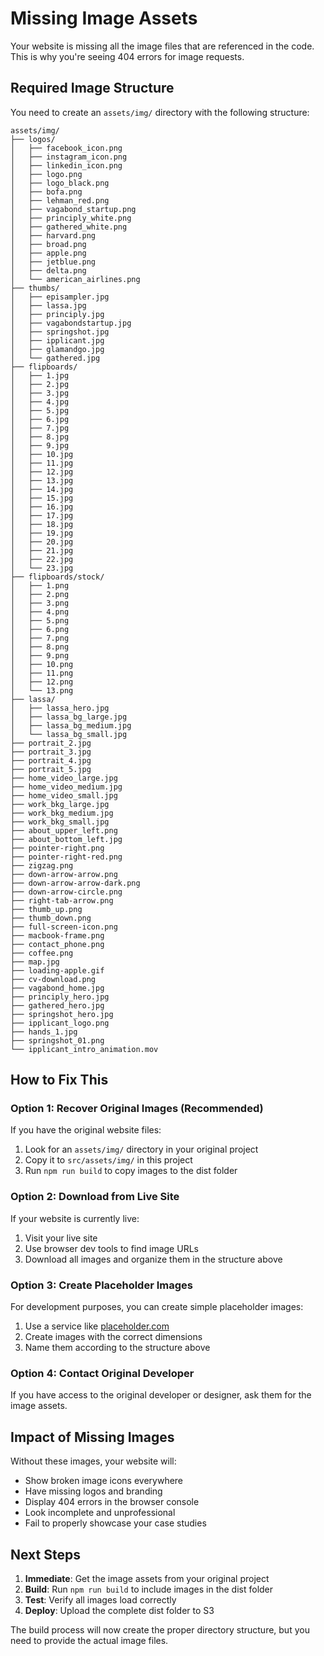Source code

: # Missing Image Assets

Your website is missing all the image files that are referenced in the code. This is why you're seeing 404 errors for image requests.

## Required Image Structure

You need to create an `assets/img/` directory with the following structure:

```
assets/img/
├── logos/
│   ├── facebook_icon.png
│   ├── instagram_icon.png
│   ├── linkedin_icon.png
│   ├── logo.png
│   ├── logo_black.png
│   ├── bofa.png
│   ├── lehman_red.png
│   ├── vagabond_startup.png
│   ├── principly_white.png
│   ├── gathered_white.png
│   ├── harvard.png
│   ├── broad.png
│   ├── apple.png
│   ├── jetblue.png
│   ├── delta.png
│   └── american_airlines.png
├── thumbs/
│   ├── episampler.jpg
│   ├── lassa.jpg
│   ├── principly.jpg
│   ├── vagabondstartup.jpg
│   ├── springshot.jpg
│   ├── ipplicant.jpg
│   ├── glamandgo.jpg
│   └── gathered.jpg
├── flipboards/
│   ├── 1.jpg
│   ├── 2.jpg
│   ├── 3.jpg
│   ├── 4.jpg
│   ├── 5.jpg
│   ├── 6.jpg
│   ├── 7.jpg
│   ├── 8.jpg
│   ├── 9.jpg
│   ├── 10.jpg
│   ├── 11.jpg
│   ├── 12.jpg
│   ├── 13.jpg
│   ├── 14.jpg
│   ├── 15.jpg
│   ├── 16.jpg
│   ├── 17.jpg
│   ├── 18.jpg
│   ├── 19.jpg
│   ├── 20.jpg
│   ├── 21.jpg
│   ├── 22.jpg
│   └── 23.jpg
├── flipboards/stock/
│   ├── 1.png
│   ├── 2.png
│   ├── 3.png
│   ├── 4.png
│   ├── 5.png
│   ├── 6.png
│   ├── 7.png
│   ├── 8.png
│   ├── 9.png
│   ├── 10.png
│   ├── 11.png
│   ├── 12.png
│   └── 13.png
├── lassa/
│   ├── lassa_hero.jpg
│   ├── lassa_bg_large.jpg
│   ├── lassa_bg_medium.jpg
│   └── lassa_bg_small.jpg
├── portrait_2.jpg
├── portrait_3.jpg
├── portrait_4.jpg
├── portrait_5.jpg
├── home_video_large.jpg
├── home_video_medium.jpg
├── home_video_small.jpg
├── work_bkg_large.jpg
├── work_bkg_medium.jpg
├── work_bkg_small.jpg
├── about_upper_left.png
├── about_bottom_left.jpg
├── pointer-right.png
├── pointer-right-red.png
├── zigzag.png
├── down-arrow-arrow.png
├── down-arrow-arrow-dark.png
├── down-arrow-circle.png
├── right-tab-arrow.png
├── thumb_up.png
├── thumb_down.png
├── full-screen-icon.png
├── macbook-frame.png
├── contact_phone.png
├── coffee.png
├── map.jpg
├── loading-apple.gif
├── cv-download.png
├── vagabond_home.jpg
├── principly_hero.jpg
├── gathered_hero.jpg
├── springshot_hero.jpg
├── ipplicant_logo.png
├── hands_1.jpg
├── springshot_01.png
└── ipplicant_intro_animation.mov
```

## How to Fix This

### Option 1: Recover Original Images (Recommended)
If you have the original website files:
1. Look for an `assets/img/` directory in your original project
2. Copy it to `src/assets/img/` in this project
3. Run `npm run build` to copy images to the dist folder

### Option 2: Download from Live Site
If your website is currently live:
1. Visit your live site
2. Use browser dev tools to find image URLs
3. Download all images and organize them in the structure above

### Option 3: Create Placeholder Images
For development purposes, you can create simple placeholder images:
1. Use a service like [placeholder.com](https://placeholder.com)
2. Create images with the correct dimensions
3. Name them according to the structure above

### Option 4: Contact Original Developer
If you have access to the original developer or designer, ask them for the image assets.

## Impact of Missing Images

Without these images, your website will:
- Show broken image icons everywhere
- Have missing logos and branding
- Display 404 errors in the browser console
- Look incomplete and unprofessional
- Fail to properly showcase your case studies

## Next Steps

1. **Immediate**: Get the image assets from your original project
2. **Build**: Run `npm run build` to include images in the dist folder
3. **Test**: Verify all images load correctly
4. **Deploy**: Upload the complete dist folder to S3

The build process will now create the proper directory structure, but you need to provide the actual image files.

----

▶ [TO DO] Scan the lines above for the word "browser" and copy every one where it occurs.

▶ [ANSWER]
2. Use browser dev tools to find image URLs
- Display 404 errors in the browser console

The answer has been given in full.